Exercise goal:
All lines in the records that carry the string "image" are to be shown.
== == ==
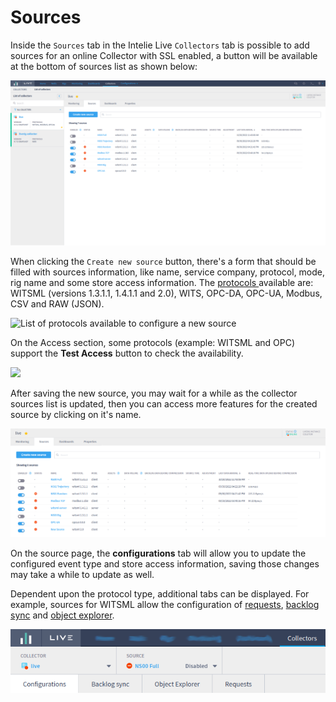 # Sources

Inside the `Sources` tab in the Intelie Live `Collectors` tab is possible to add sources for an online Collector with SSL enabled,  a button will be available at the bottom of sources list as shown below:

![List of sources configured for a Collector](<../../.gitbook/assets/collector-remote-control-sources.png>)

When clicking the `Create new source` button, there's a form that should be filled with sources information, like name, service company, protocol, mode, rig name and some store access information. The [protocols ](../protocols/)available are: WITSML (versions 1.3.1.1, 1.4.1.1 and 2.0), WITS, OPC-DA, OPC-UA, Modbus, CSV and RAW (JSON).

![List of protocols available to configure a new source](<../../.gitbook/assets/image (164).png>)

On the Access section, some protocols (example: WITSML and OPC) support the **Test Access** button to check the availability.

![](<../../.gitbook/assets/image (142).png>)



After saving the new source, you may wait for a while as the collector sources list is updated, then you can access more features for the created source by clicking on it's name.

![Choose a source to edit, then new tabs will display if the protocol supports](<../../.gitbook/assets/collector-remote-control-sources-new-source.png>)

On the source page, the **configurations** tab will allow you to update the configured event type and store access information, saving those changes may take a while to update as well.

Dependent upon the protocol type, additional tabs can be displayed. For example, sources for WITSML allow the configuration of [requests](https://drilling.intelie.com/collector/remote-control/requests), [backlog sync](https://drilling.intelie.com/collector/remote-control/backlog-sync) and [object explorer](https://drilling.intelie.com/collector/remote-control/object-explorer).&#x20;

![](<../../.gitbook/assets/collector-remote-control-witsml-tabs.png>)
== == ==
Result of this task:
![List of protocols available to configure a new source](<../../.gitbook/assets/image (164).png>)
![](<../../.gitbook/assets/image (142).png>)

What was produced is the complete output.